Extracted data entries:

^^^^^^^^

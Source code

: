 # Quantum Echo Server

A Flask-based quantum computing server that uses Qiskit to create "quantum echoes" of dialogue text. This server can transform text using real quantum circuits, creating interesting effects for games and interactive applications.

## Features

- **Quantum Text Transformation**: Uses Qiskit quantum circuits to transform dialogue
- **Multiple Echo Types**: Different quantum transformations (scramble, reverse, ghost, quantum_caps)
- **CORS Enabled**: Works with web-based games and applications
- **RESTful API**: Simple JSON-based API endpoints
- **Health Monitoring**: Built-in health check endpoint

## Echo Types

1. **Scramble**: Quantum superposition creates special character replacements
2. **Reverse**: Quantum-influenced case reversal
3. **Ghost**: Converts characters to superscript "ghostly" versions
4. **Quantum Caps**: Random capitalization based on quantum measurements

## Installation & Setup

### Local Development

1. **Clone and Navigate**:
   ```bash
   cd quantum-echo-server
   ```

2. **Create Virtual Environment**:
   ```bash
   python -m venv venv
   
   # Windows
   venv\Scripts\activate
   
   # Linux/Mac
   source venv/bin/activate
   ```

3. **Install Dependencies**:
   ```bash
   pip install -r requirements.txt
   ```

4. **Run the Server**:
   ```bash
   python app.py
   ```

^^^^^^^^

EXERCISE DESCRIPTION: Each record above, in full: retype it verbatim.

RESPONSE:
Source code

: # Quantum Echo Server

A Flask-based quantum computing server that uses Qiskit to create "quantum echoes" of dialogue text. This server can transform text using real quantum circuits, creating interesting effects for games and interactive applications.

## Features

- **Quantum Text Transformation**: Uses Qiskit quantum circuits to transform dialogue
- **Multiple Echo Types**: Different quantum transformations (scramble, reverse, ghost, quantum_caps)
- **CORS Enabled**: Works with web-based games and applications
- **RESTful API**: Simple JSON-based API endpoints
- **Health Monitoring**: Built-in health check endpoint

## Echo Types

1. **Scramble**: Quantum superposition creates special character replacements
2. **Reverse**: Quantum-influenced case reversal
3. **Ghost**: Converts characters to superscript "ghostly" versions
4. **Quantum Caps**: Random capitalization based on quantum measurements

## Installation & Setup

### Local Development

1. **Clone and Navigate**:
   ```bash
   cd quantum-echo-server
   ```

2. **Create Virtual Environment**:
   ```bash
   python -m venv venv
   
   # Windows
   venv\Scripts\activate
   
   # Linux/Mac
   source venv/bin/activate
   ```

3. **Install Dependencies**:
   ```bash
   pip install -r requirements.txt
   ```

4. **Run the Server**:
   ```bash
   python app.py
   ```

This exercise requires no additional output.